As reported yesterday, 16 years after the release of "Operation: Mindcrime," Queensryche is writing the next chapter to the 1988 concept album that broke the progressive rock band into the mainstream. Tentatively titled "Operation: Mindcrime II," the set is due next year via Sanctuary.
Frontman Geoff Tate admits to Billboard.com he's trying to sidestep pressure to top the original album or simply appease fans. "I think you always fail miserably in that respect," he says with a laugh, "because you can't please everybody. You can only do what's in your heart, what's in your soul, what's in your head. We never set out when we made the first 'Operation: Mindcrime' album trying to create anything else other than making a cool record that we liked, something we felt confident with."
After more than 23 years in the business, Tate says he is happier not letting others' expectations affect his own goals. "You can have 10 people standing there listening to it, and they're all going to hear it differently," he notes. "Once you've had that happen to you enough, you think, 'Gosh, I wasn't thinking about those people when I made this album in the first place, so why should [I] let that affect me?'"

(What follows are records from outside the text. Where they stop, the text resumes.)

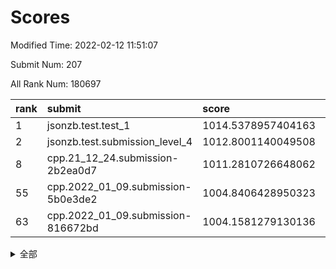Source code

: # Scores

Modified Time: 2022-02-12 11:51:07

Submit Num: 207

All Rank Num: 180697

| rank |               submit               |       score        |       sigma        | pk_num |
| :--- | :--------------------------------- | :----------------- | :----------------- | :----- |
| 1    | jsonzb.test.test_1                 | 1014.5378957404163 | 0.8452144592518215 | 3492   |
| 2    | jsonzb.test.submission_level_4     | 1012.8001140049508 | 0.7854494976738403 | 3492   |
| 8    | cpp.21_12_24.submission-2b2ea0d7   | 1011.2810726648062 | 0.7677094279178446 | 3492   |
| 55   | cpp.2022_01_09.submission-5b0e3de2 | 1004.8406428950323 | 0.7163783302904158 | 3487   |
| 63   | cpp.2022_01_09.submission-816672bd | 1004.1581279130136 | 0.7187203421522256 | 3490   |


<details>
<summary>全部</summary>

| rank |                 submit                 |       score        |       sigma        | pk_num |
| :--- | :------------------------------------- | :----------------- | :----------------- | :----- |
| 1    | jsonzb.test.test_1                     | 1014.5378957404163 | 0.8452144592518215 | 3492   |
| 2    | jsonzb.test.submission_level_4         | 1012.8001140049508 | 0.7854494976738403 | 3492   |
| 3    | gobigger.level_3.submission_level_3_11 | 1011.4893833708674 | 0.7614898425418666 | 3494   |
| 4    | gobigger.level_3.submission_level_3_26 | 1011.4617745624591 | 0.7473878682536956 | 3494   |
| 5    | gobigger.level_3.submission_level_3_16 | 1011.3758292818208 | 0.7780598100690473 | 3489   |
| 6    | gobigger.level_3.submission_level_3_28 | 1011.3507146707434 | 0.7585538276444936 | 3495   |
| 7    | gobigger.level_3.submission_level_3_40 | 1011.3044471460616 | 0.7870570160397383 | 3493   |
| 8    | cpp.21_12_24.submission-2b2ea0d7       | 1011.2810726648062 | 0.7677094279178446 | 3492   |
| 9    | gobigger.level_3.submission_level_3_46 | 1011.1879302598687 | 0.7697451592396114 | 3490   |
| 10   | gobigger.level_3.submission_level_3_7  | 1010.9371030796759 | 0.7883492176914865 | 3492   |
| 11   | gobigger.level_3.submission_level_3_45 | 1010.918500165705  | 0.7508599844808366 | 3491   |
| 12   | gobigger.level_3.submission_level_3_13 | 1010.8899778384127 | 0.7732265536412357 | 3488   |
| 13   | gobigger.level_3.submission_level_3_21 | 1010.879137074504  | 0.7637014571713087 | 3490   |
| 14   | gobigger.level_3.submission_level_3_35 | 1010.8640712271642 | 0.7882910254523432 | 3493   |
| 15   | gobigger.level_3.submission_level_3_2  | 1010.7557997225914 | 0.7582580665014488 | 3494   |
| 16   | gobigger.level_3.submission_level_3_18 | 1010.6486070872575 | 0.7428498718525522 | 3490   |
| 17   | gobigger.level_3.submission_level_3_48 | 1010.5925111450607 | 0.7599342686991959 | 3492   |
| 18   | gobigger.level_3.submission_level_3_5  | 1010.5386688954159 | 0.776934035062349  | 3490   |
| 19   | gobigger.level_3.submission_level_3_38 | 1010.4471761647732 | 0.771881005293307  | 3493   |
| 20   | gobigger.level_3.submission_level_3_27 | 1010.4446398975435 | 0.7651993367175152 | 3496   |
| 21   | gobigger.level_3.submission_level_3_20 | 1010.4408422601448 | 0.7953550564476631 | 3486   |
| 22   | gobigger.level_3.submission_level_3_10 | 1010.2166619773678 | 0.7432457302407475 | 3498   |
| 23   | gobigger.level_3.submission_level_3_29 | 1010.120329631206  | 0.7398536171482594 | 3493   |
| 24   | gobigger.level_3.submission_level_3_1  | 1010.0364594176614 | 0.772076018576689  | 3496   |
| 25   | gobigger.level_3.submission_level_3_41 | 1010.0251534479324 | 0.7481601180862042 | 3495   |
| 26   | gobigger.level_3.submission_level_3_43 | 1009.8559694179608 | 0.7468778510655698 | 3490   |
| 27   | gobigger.level_3.submission_level_3_19 | 1009.8090144406796 | 0.7506874448657603 | 3496   |
| 28   | gobigger.level_3.submission_level_3_31 | 1009.7842359452011 | 0.7584032001173451 | 3493   |
| 29   | gobigger.level_3.submission_level_3_49 | 1009.7692519322535 | 0.7574475094981269 | 3489   |
| 30   | gobigger.level_3.submission_level_3_23 | 1009.6844390778267 | 0.7579646247826664 | 3489   |
| 31   | gobigger.level_3.submission_level_3_44 | 1009.6621449299125 | 0.7466660135502103 | 3490   |
| 32   | gobigger.level_3.submission_level_3_17 | 1009.6366340859915 | 0.7576392624426334 | 3492   |
| 33   | gobigger.level_3.submission_level_3_32 | 1009.5995758098816 | 0.7746460075009116 | 3494   |
| 34   | gobigger.level_3.submission_level_3_14 | 1009.5398367150016 | 0.7333967368091688 | 3495   |
| 35   | gobigger.level_3.submission_level_3_37 | 1009.5245847840511 | 0.7607271009523519 | 3491   |
| 36   | gobigger.level_3.submission_level_3_39 | 1009.435577081534  | 0.7464643366236927 | 3492   |
| 37   | gobigger.level_3.submission_level_3_24 | 1009.4004886690943 | 0.7502148446830494 | 3492   |
| 38   | gobigger.level_3.submission_level_3_9  | 1009.3596435083115 | 0.753584840020417  | 3496   |
| 39   | gobigger.level_3.submission_level_3_42 | 1009.3288249147942 | 0.7737469488646782 | 3497   |
| 40   | gobigger.level_3.submission_level_3_30 | 1009.170520802428  | 0.7741044798691418 | 3490   |
| 41   | gobigger.level_3.submission_level_3_4  | 1009.1469951472027 | 0.7450291304314912 | 3490   |
| 42   | gobigger.level_3.submission_level_3_6  | 1009.140174739754  | 0.7272746610069832 | 3490   |
| 43   | gobigger.level_3.submission_level_3_34 | 1009.026702648115  | 0.7601113190738872 | 3491   |
| 44   | gobigger.level_3.submission_level_3_3  | 1009.0208085457759 | 0.7495136894761667 | 3496   |
| 45   | gobigger.level_3.submission_level_3_0  | 1008.9945816884356 | 0.7593467777941852 | 3501   |
| 46   | gobigger.level_3.submission_level_3_15 | 1008.9744031001029 | 0.7277985117819018 | 3495   |
| 47   | gobigger.level_3.submission_level_3_8  | 1008.9731256696646 | 0.7355658792712914 | 3491   |
| 48   | gobigger.level_3.submission_level_3_36 | 1008.8914638682846 | 0.7477155407494573 | 3492   |
| 49   | gobigger.level_3.submission_level_3_25 | 1008.809497986558  | 0.7425995702119296 | 3496   |
| 50   | gobigger.level_3.submission_level_3_22 | 1008.6551041281382 | 0.7583365062024031 | 3492   |
| 51   | gobigger.level_3.submission_level_3_12 | 1008.5033493546962 | 0.7710578304710763 | 3494   |
| 52   | gobigger.level_3.submission_level_3_47 | 1008.4920667188558 | 0.7338058976771549 | 3487   |
| 53   | gobigger.level_3.submission_level_3_33 | 1007.6504474136068 | 0.7290315575577729 | 3489   |
| 54   | gobigger.level_1.submission_level_1_34 | 1005.086898669788  | 0.7188272754749804 | 3487   |
| 55   | cpp.2022_01_09.submission-5b0e3de2     | 1004.8406428950323 | 0.7163783302904158 | 3487   |
| 56   | gobigger.level_1.submission_level_1_5  | 1004.7784128517626 | 0.7251824732533035 | 3493   |
| 57   | gobigger.level_1.submission_level_1_9  | 1004.6594424316114 | 0.7127696193632822 | 3492   |
| 58   | gobigger.level_1.submission_level_1_30 | 1004.5290949524175 | 0.708647182592277  | 3493   |
| 59   | gobigger.level_1.submission_level_1_19 | 1004.2578280722976 | 0.7082330362952012 | 3492   |
| 60   | gobigger.level_1.submission_level_1_29 | 1004.2492967753385 | 0.728370297513477  | 3485   |
| 61   | gobigger.level_1.submission_level_1_6  | 1004.2483687466939 | 0.726244214629328  | 3493   |
| 62   | gobigger.level_1.submission_level_1_1  | 1004.1595688781968 | 0.7198430888630968 | 3492   |
| 63   | cpp.2022_01_09.submission-816672bd     | 1004.1581279130136 | 0.7187203421522256 | 3490   |
| 64   | gobigger.level_1.submission_level_1_44 | 1004.0213680695819 | 0.7240998080399416 | 3497   |
| 65   | gobigger.level_1.submission_level_1_49 | 1003.973793280898  | 0.7222752277651806 | 3491   |
| 66   | gobigger.level_1.submission_level_1_45 | 1003.9692419319448 | 0.7170695594492659 | 3484   |
| 67   | gobigger.level_1.submission_level_1_16 | 1003.9485020467752 | 0.7248970692445273 | 3486   |
| 68   | gobigger.level_1.submission_level_1_37 | 1003.8824491484796 | 0.7250270701025834 | 3489   |
| 69   | gobigger.level_1.submission_level_1_23 | 1003.8498833062807 | 0.718127313458362  | 3486   |
| 70   | gobigger.level_1.submission_level_1_3  | 1003.8289762725702 | 0.7268156134328911 | 3489   |
| 71   | gobigger.level_1.submission_level_1_18 | 1003.7802328037614 | 0.7120348161403133 | 3495   |
| 72   | gobigger.level_1.submission_level_1_28 | 1003.7403842461825 | 0.7232616414621879 | 3496   |
| 73   | gobigger.level_1.submission_level_1_22 | 1003.7354549028586 | 0.7082001359806845 | 3485   |
| 74   | gobigger.level_1.submission_level_1_36 | 1003.7115211506862 | 0.7138502697019006 | 3492   |
| 75   | gobigger.level_1.submission_level_1_33 | 1003.5894207332225 | 0.7109735047752097 | 3488   |
| 76   | gobigger.level_1.submission_level_1_21 | 1003.5421001126016 | 0.7071831144691733 | 3493   |
| 77   | gobigger.level_1.submission_level_1_26 | 1003.5361166628596 | 0.71688880108227   | 3486   |
| 78   | gobigger.level_1.submission_level_1_4  | 1003.5327961216653 | 0.7275685681333471 | 3491   |
| 79   | gobigger.level_1.submission_level_1_35 | 1003.4930640419269 | 0.7238461359092304 | 3491   |
| 80   | gobigger.level_1.submission_level_1_43 | 1003.4773636572256 | 0.7235749555128235 | 3483   |
| 81   | gobigger.level_1.submission_level_1_47 | 1003.4244832053014 | 0.727663691668499  | 3489   |
| 82   | gobigger.level_1.submission_level_1_27 | 1003.3713276941254 | 0.7214560190827056 | 3499   |
| 83   | gobigger.level_1.submission_level_1_24 | 1003.3555427715723 | 0.7124123956342279 | 3495   |
| 84   | gobigger.level_1.submission_level_1_25 | 1003.2797909471551 | 0.7065938478664942 | 3492   |
| 85   | gobigger.level_1.submission_level_1_48 | 1003.2408051840476 | 0.7122209624370606 | 3486   |
| 86   | gobigger.level_1.submission_level_1_39 | 1003.1327235272569 | 0.7133978323805068 | 3488   |
| 87   | gobigger.level_1.submission_level_1_10 | 1003.0946411667006 | 0.7312213109338448 | 3488   |
| 88   | gobigger.level_1.submission_level_1_41 | 1003.0823766296165 | 0.7247430105266297 | 3495   |
| 89   | gobigger.level_1.submission_level_1_20 | 1003.0702470153691 | 0.725470244816418  | 3491   |
| 90   | gobigger.level_1.submission_level_1_11 | 1002.9650345531304 | 0.7249872764375882 | 3496   |
| 91   | gobigger.level_1.submission_level_1_38 | 1002.9013460750562 | 0.7280519994348098 | 3493   |
| 92   | gobigger.level_1.submission_level_1_2  | 1002.6882790257497 | 0.7200382213249633 | 3491   |
| 93   | gobigger.level_1.submission_level_1_0  | 1002.6235530213597 | 0.7221569921237969 | 3488   |
| 94   | gobigger.level_1.submission_level_1_8  | 1002.6221534525224 | 0.7068405730538512 | 3489   |
| 95   | gobigger.level_1.submission_level_1_13 | 1002.6120257433773 | 0.7148403833395773 | 3495   |
| 96   | gobigger.level_1.submission_level_1_32 | 1002.5063938258185 | 0.7303638321059464 | 3494   |
| 97   | gobigger.level_1.submission_level_1_7  | 1002.4366936964543 | 0.7023986628400993 | 3489   |
| 98   | gobigger.level_1.submission_level_1_42 | 1002.3841708094304 | 0.7186162265678908 | 3489   |
| 99   | gobigger.level_1.submission_level_1_46 | 1002.3734341648667 | 0.7208468241984541 | 3496   |
| 100  | gobigger.level_1.submission_level_1_15 | 1002.1984506286162 | 0.7263774477368764 | 3491   |
| 101  | gobigger.level_1.submission_level_1_40 | 1002.162358047195  | 0.7181630738833561 | 3487   |
| 102  | gobigger.level_1.submission_level_1_14 | 1002.099651889101  | 0.719150827730307  | 3487   |
| 103  | gobigger.level_1.submission_level_1_12 | 1001.968157489398  | 0.7164727431535385 | 3489   |
| 104  | gobigger.level_1.submission_level_1_31 | 1001.9624997945027 | 0.7080939969783054 | 3485   |
| 105  | gobigger.level_1.submission_level_1_17 | 1001.5376319358311 | 0.7153936472715051 | 3498   |
| 106  | gobigger.random.submission_random_2    | 997.2239863719424  | 0.7147558793733634 | 3492   |
| 107  | gobigger.random.submission_random_19   | 997.0553006378613  | 0.7222061366888617 | 3483   |
| 108  | gobigger.random.submission_random_0    | 997.0482048740621  | 0.7079701548202231 | 3490   |
| 109  | gobigger.random.submission_random_36   | 996.9302783440553  | 0.7012485520700786 | 3491   |
| 110  | gobigger.random.submission_random_7    | 996.8750736167784  | 0.70690132939653   | 3490   |
| 111  | gobigger.random.submission_random_13   | 996.8662936267709  | 0.6993388330612412 | 3496   |
| 112  | gobigger.random.submission_random_43   | 996.8234034284852  | 0.7220741636896488 | 3497   |
| 113  | gobigger.random.submission_random_16   | 996.6795965786805  | 0.7095838287867015 | 3493   |
| 114  | gobigger.random.submission_random_15   | 996.5551168951482  | 0.7155322570101948 | 3491   |
| 115  | gobigger.random.submission_random_32   | 996.5239048827914  | 0.7099148972616901 | 3490   |
| 116  | gobigger.random.submission_random_28   | 996.4646076042434  | 0.724613530846017  | 3491   |
| 117  | gobigger.random.submission_random_24   | 996.4309127172872  | 0.7151372101790537 | 3489   |
| 118  | gobigger.random.submission_random_8    | 996.4092085575824  | 0.721121062904449  | 3491   |
| 119  | gobigger.random.submission_random_33   | 996.4046521929063  | 0.7046554424693019 | 3494   |
| 120  | gobigger.random.submission_random_48   | 996.3647533068597  | 0.7098069788029997 | 3496   |
| 121  | gobigger.random.submission_random_37   | 996.3433190288423  | 0.6929370582719364 | 3494   |
| 122  | gobigger.random.submission_random_6    | 996.3021513265984  | 0.7096110373092007 | 3491   |
| 123  | gobigger.random.submission_random_30   | 996.2889599421683  | 0.7049515836685297 | 3493   |
| 124  | gobigger.random.submission_random_14   | 996.2240001208227  | 0.7152118717730941 | 3488   |
| 125  | gobigger.random.submission_random_39   | 996.2058601657606  | 0.7034725740397914 | 3494   |
| 126  | gobigger.random.submission_random_3    | 996.1614790332927  | 0.7131293354597772 | 3491   |
| 127  | gobigger.random.submission_random_23   | 996.1269234215573  | 0.7065486592698801 | 3492   |
| 128  | gobigger.random.submission_random_18   | 996.1089361143371  | 0.7296544410982924 | 3492   |
| 129  | gobigger.random.submission_random_40   | 996.1070059197384  | 0.7025815487408339 | 3494   |
| 130  | gobigger.random.submission_random_44   | 996.1052569718653  | 0.721899404112251  | 3494   |
| 131  | gobigger.random.submission_random_41   | 996.0437850849246  | 0.7213069430106701 | 3494   |
| 132  | gobigger.random.submission_random_21   | 996.0112528402351  | 0.7133639220834728 | 3495   |
| 133  | gobigger.random.submission_random_11   | 995.8681762080913  | 0.7102717698473797 | 3492   |
| 134  | gobigger.random.submission_random_12   | 995.815014826188   | 0.70703336796237   | 3493   |
| 135  | gobigger.random.submission_random_38   | 995.7702276560177  | 0.7038260760544861 | 3495   |
| 136  | gobigger.random.submission_random_26   | 995.7549401339584  | 0.7086578239934646 | 3493   |
| 137  | gobigger.random.submission_random_1    | 995.6936849484692  | 0.7191524036428177 | 3491   |
| 138  | gobigger.random.submission_random_25   | 995.6846473311641  | 0.7131608099408766 | 3491   |
| 139  | gobigger.random.submission_random_22   | 995.6773432233749  | 0.7129693222078068 | 3495   |
| 140  | gobigger.random.submission_random_5    | 995.6640910224231  | 0.7268758170224706 | 3496   |
| 141  | gobigger.random.submission_random_45   | 995.6599956657727  | 0.7190449302652465 | 3490   |
| 142  | gobigger.random.submission_random_46   | 995.5951267401001  | 0.7288916320898018 | 3497   |
| 143  | gobigger.random.submission_random_4    | 995.5471167970468  | 0.7073077473017187 | 3492   |
| 144  | gobigger.random.submission_random_29   | 995.5162896982998  | 0.7039345151860846 | 3493   |
| 145  | gobigger.random.submission_random_35   | 995.447828924196   | 0.7136210891908612 | 3490   |
| 146  | gobigger.random.submission_random_34   | 995.3233780300814  | 0.7278577725292956 | 3494   |
| 147  | gobigger.random.submission_random_27   | 995.2979280605363  | 0.7252953732252021 | 3493   |
| 148  | gobigger.random.submission_random_10   | 995.2700308787707  | 0.7102835067052564 | 3492   |
| 149  | gobigger.random.submission_random_17   | 995.1621222532011  | 0.7075230336778533 | 3490   |
| 150  | gobigger.random.submission_random_42   | 995.1119706796047  | 0.719530500129141  | 3497   |
| 151  | gobigger.random.submission_random_49   | 995.0735753567865  | 0.7110852570955613 | 3493   |
| 152  | gobigger.random.submission_random_9    | 994.9870517334618  | 0.7283471299139261 | 3494   |
| 153  | gobigger.random.submission_random_47   | 994.751347373243   | 0.7213434594619558 | 3494   |
| 154  | gobigger.random.submission_random_20   | 994.5207243642196  | 0.712043512061605  | 3488   |
| 155  | gobigger.random.submission_random_31   | 994.5007166801465  | 0.7061060883118455 | 3486   |
| 156  | gobigger.level_2.submission_level_2_14 | 994.2080396410391  | 0.7212444150551678 | 3494   |
| 157  | gobigger.level_2.submission_level_2_45 | 993.8715238729138  | 0.7259513964398636 | 3494   |
| 158  | gobigger.level_2.submission_level_2_25 | 993.5747905839503  | 0.7329047132871471 | 3491   |
| 159  | gobigger.level_2.submission_level_2_5  | 993.4672258898415  | 0.7424573909059105 | 3492   |
| 160  | gobigger.level_2.submission_level_2_38 | 993.3914844662529  | 0.7375396044344004 | 3485   |
| 161  | gobigger.level_2.submission_level_2_10 | 993.1758841569922  | 0.7503439101262247 | 3488   |
| 162  | gobigger.level_2.submission_level_2_18 | 993.1675031682039  | 0.7365036218179959 | 3491   |
| 163  | gobigger.level_2.submission_level_2_16 | 993.017611248763   | 0.7398031659287275 | 3492   |
| 164  | gobigger.level_2.submission_level_2_37 | 993.0134204925274  | 0.7385426947071129 | 3491   |
| 165  | gobigger.level_2.submission_level_2_44 | 992.981942902239   | 0.720208647113842  | 3494   |
| 166  | gobigger.level_2.submission_level_2_1  | 992.9596705518039  | 0.7314207894725141 | 3492   |
| 167  | gobigger.level_2.submission_level_2_30 | 992.9225830658769  | 0.7351929632658117 | 3490   |
| 168  | gobigger.level_2.submission_level_2_39 | 992.907553846578   | 0.7371144674285538 | 3494   |
| 169  | gobigger.level_2.submission_level_2_17 | 992.6534198824804  | 0.7389730817995985 | 3490   |
| 170  | gobigger.level_2.submission_level_2_27 | 992.4673666122842  | 0.746218971308252  | 3489   |
| 171  | gobigger.level_2.submission_level_2_12 | 992.4601892221368  | 0.7658174530128273 | 3494   |
| 172  | gobigger.level_2.submission_level_2_35 | 992.4505233474719  | 0.7456759852910063 | 3494   |
| 173  | gobigger.level_2.submission_level_2_4  | 992.393253653404   | 0.7504449558471246 | 3496   |
| 174  | gobigger.level_2.submission_level_2_48 | 992.2881480336765  | 0.7388437641247692 | 3492   |
| 175  | gobigger.level_2.submission_level_2_20 | 992.2669648239469  | 0.7432189070031054 | 3493   |
| 176  | gobigger.level_2.submission_level_2_3  | 992.245765159678   | 0.7439627441838219 | 3487   |
| 177  | gobigger.level_2.submission_level_2_32 | 992.2172954000672  | 0.7422604676091317 | 3490   |
| 178  | gobigger.level_2.submission_level_2_6  | 992.0285551842101  | 0.7478767322539701 | 3493   |
| 179  | gobigger.level_2.submission_level_2_2  | 991.9799525265344  | 0.7263634137664076 | 3490   |
| 180  | gobigger.level_2.submission_level_2_43 | 991.9598557587984  | 0.7582350842322558 | 3485   |
| 181  | gobigger.level_2.submission_level_2_42 | 991.9571504465331  | 0.7359407295078196 | 3496   |
| 182  | gobigger.level_2.submission_level_2_9  | 991.9371837743913  | 0.7532232802712739 | 3491   |
| 183  | gobigger.level_2.submission_level_2_23 | 991.8318413092829  | 0.7575528124853109 | 3485   |
| 184  | gobigger.level_2.submission_level_2_0  | 991.6885892363056  | 0.7417769233447623 | 3498   |
| 185  | gobigger.level_2.submission_level_2_40 | 991.6817076091248  | 0.7441580122791344 | 3494   |
| 186  | gobigger.level_2.submission_level_2_49 | 991.5034877511715  | 0.7592892276014314 | 3497   |
| 187  | gobigger.level_2.submission_level_2_28 | 991.4497657283243  | 0.7497453366291533 | 3491   |
| 188  | gobigger.level_2.submission_level_2_24 | 991.437407831048   | 0.7375891839969018 | 3490   |
| 189  | gobigger.level_2.submission_level_2_15 | 991.339617745909   | 0.7591039752717227 | 3486   |
| 190  | gobigger.level_2.submission_level_2_36 | 991.2718250209277  | 0.7538404328471272 | 3498   |
| 191  | gobigger.level_2.submission_level_2_7  | 991.2405115040349  | 0.7569857895478075 | 3490   |
| 192  | gobigger.level_2.submission_level_2_19 | 991.2114675202237  | 0.748599101651699  | 3492   |
| 193  | gobigger.level_2.submission_level_2_47 | 991.1692586155123  | 0.7517097709054771 | 3494   |
| 194  | gobigger.level_2.submission_level_2_22 | 991.1666200847552  | 0.7429378186177352 | 3492   |
| 195  | gobigger.level_2.submission_level_2_34 | 991.1535073435238  | 0.7556393459095816 | 3491   |
| 196  | gobigger.level_2.submission_level_2_13 | 991.1256032127529  | 0.7567484684330201 | 3495   |
| 197  | gobigger.level_2.submission_level_2_46 | 991.039529000666   | 0.7747282324920755 | 3490   |
| 198  | gobigger.level_2.submission_level_2_41 | 991.0069620865399  | 0.7670891541488135 | 3492   |
| 199  | gobigger.level_2.submission_level_2_33 | 990.9643445164643  | 0.748451399375968  | 3491   |
| 200  | gobigger.level_2.submission_level_2_8  | 990.8209200934515  | 0.7726313597611039 | 3493   |
| 201  | gobigger.level_2.submission_level_2_29 | 990.8085255249449  | 0.753190193884299  | 3496   |
| 202  | gobigger.level_2.submission_level_2_21 | 990.7869074000247  | 0.7610453491917039 | 3495   |
| 203  | gobigger.level_2.submission_level_2_31 | 990.6563274918961  | 0.7464901052954859 | 3495   |
| 204  | gobigger.level_2.submission_level_2_26 | 990.4827586845855  | 0.7578187577630032 | 3490   |
| 205  | gobigger.level_2.submission_level_2_11 | 990.0575551681225  | 0.7597282832985525 | 3492   |
| 206  | gobigger.none.submission_none_1        | 979.3697640743221  | 1.2329891069226493 | 3489   |
| 207  | gobigger.none.submission_none_0        | 975.9334087276264  | 1.390053871573651  | 3488   |

</details>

Because of the cinematic quality of the videos made for the original album, fans have clamored for a "Mindcrime" movie. Queensryche's decision to finally write the sequel arose from Tate working on a screenplay last winter based on the set's libretto. He says his rough draft has attracted attention from people interested in providing "serious money" to back the project, which he feels has a good chance of being optioned.
"The way we do things is [based on] how things feel at the time," he says "It feels right. People wanting a sequel, the band being in the right head space, the political climate in the country being what it is. All those things add up to greenlights for the project in my mind."
Writing began while the group toured this summer. Tate calls its progress "a good, healthy start" and is confident that when Queensryche returns to the road in October, the material used in a filmed preview of "Mindcrime II" that will be screened for audiences will make the finished album. The musical portion of said preview will not comprise a live band performance.
Guitarist Mike Stone, who tours with Queensryche and contributed to its last studio album, 2003's "Tribe" (Sanctuary), is helping write "Mindcrime II." Original guitarist Chris DeGarmo had returned to write and perform on "Tribe," but Tate does not know if he will contribute to the new set. He says that while it felt good to write with DeGarmo, creative differences and tension were apparent. However, he notes that the door "is always open" to the guitarist's input.
Tate offers few details about the sequel itself, except to say it has "returning characters. "Come on," he says with a chuckle. "You want me to tell you the ending?"
On the upcoming trek, Queensryche will play the original "Mindcrime" in its entirety, as it did on its 1990-91 world tour. New video footage is being shot and a string section will accompany the band in select cities. The tour will be filmed for future release on video. Live actors will help tell the story of Nikki, a street junkie turned into an assassin by an anarchist movement.
Tate says the enhanced stage production stems from always wanting to present "Mindcrime" more theatrically. When it was suggested the project would translate well to Broadway, which is becoming more receptive to rock'n'roll-themed productions, Tate laughed again and said, "We're working on that."